Detecting geothermal anomalies using Landsat 8 thermal infrared remotely sensed data

The potential to map geothermal anomalies using remote sensing information has attracted recently much research, reflecting thus the increasing interest for renewable energy resources. Aim of the present work is to highlight areas with geothermal anomalies, as demonstrated by increased Land Surface Temperature (LST) values, that could potentially indicate possible locations for geothermal field development. We hypothesized that an area with increased geothermal potential can possibly have a surface expression through increased LST, that discriminates it from other areas of low geothermal interest. LST is known to be affected by increased heat flow but also from other parameters such as altitude, land cover and meteorological conditions. Therefore, there is need to develop a methodology capable to extract LST signals corresponding to the geothermal component. To delineate areas with constantly higher LST values from surrounding locations, we analyzed Landsat 8 derived LST time series, and accounted for different land cover types and altitudes. To test our hypothesis, we used a well-known geothermal field in Aristino-Alexandroupolis, NE Greece, where it was shown that spatial means of winter LST were significantly greater within geothermal zones.
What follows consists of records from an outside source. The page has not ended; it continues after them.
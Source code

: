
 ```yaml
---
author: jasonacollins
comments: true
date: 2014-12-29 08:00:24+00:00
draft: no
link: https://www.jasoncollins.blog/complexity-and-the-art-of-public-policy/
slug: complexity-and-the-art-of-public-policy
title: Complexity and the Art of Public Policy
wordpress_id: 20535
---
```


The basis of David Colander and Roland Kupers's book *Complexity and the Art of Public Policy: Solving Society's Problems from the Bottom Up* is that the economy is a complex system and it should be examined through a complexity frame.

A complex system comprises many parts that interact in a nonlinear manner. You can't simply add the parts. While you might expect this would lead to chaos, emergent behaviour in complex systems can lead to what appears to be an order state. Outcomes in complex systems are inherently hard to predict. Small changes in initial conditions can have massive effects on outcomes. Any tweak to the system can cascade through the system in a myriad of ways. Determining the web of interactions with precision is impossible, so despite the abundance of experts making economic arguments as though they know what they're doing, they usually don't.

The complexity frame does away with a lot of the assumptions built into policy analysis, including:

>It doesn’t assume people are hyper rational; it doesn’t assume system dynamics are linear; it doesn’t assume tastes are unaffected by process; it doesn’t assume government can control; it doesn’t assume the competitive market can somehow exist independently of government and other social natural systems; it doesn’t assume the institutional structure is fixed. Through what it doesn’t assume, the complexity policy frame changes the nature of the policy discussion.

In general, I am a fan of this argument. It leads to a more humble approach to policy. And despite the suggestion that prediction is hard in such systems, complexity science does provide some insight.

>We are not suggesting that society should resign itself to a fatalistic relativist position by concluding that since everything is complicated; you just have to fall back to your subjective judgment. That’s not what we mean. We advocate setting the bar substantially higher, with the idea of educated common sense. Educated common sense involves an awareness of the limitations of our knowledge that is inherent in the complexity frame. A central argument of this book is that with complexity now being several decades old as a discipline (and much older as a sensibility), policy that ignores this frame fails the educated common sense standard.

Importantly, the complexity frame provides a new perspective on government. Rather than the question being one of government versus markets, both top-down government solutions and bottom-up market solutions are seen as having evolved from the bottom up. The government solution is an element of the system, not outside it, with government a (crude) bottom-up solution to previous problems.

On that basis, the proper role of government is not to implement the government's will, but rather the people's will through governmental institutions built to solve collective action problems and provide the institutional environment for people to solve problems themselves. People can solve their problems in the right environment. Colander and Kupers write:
Furthermore, our results indicated that areas within geothermal fields demonstrate winter LST values greater than a certain threshold value for each different land cover type. Therefore, we developed a logical operator algorithm and applied our methodology to Thrace basin - NE Greece. The produced geothermal potential map depicted correctly spot areas, which make part of the known geothermal fields in Eastern Macedonia and Thrace Tertiary sedimentary basins, but also indicated other possible sites with increased potential for future research.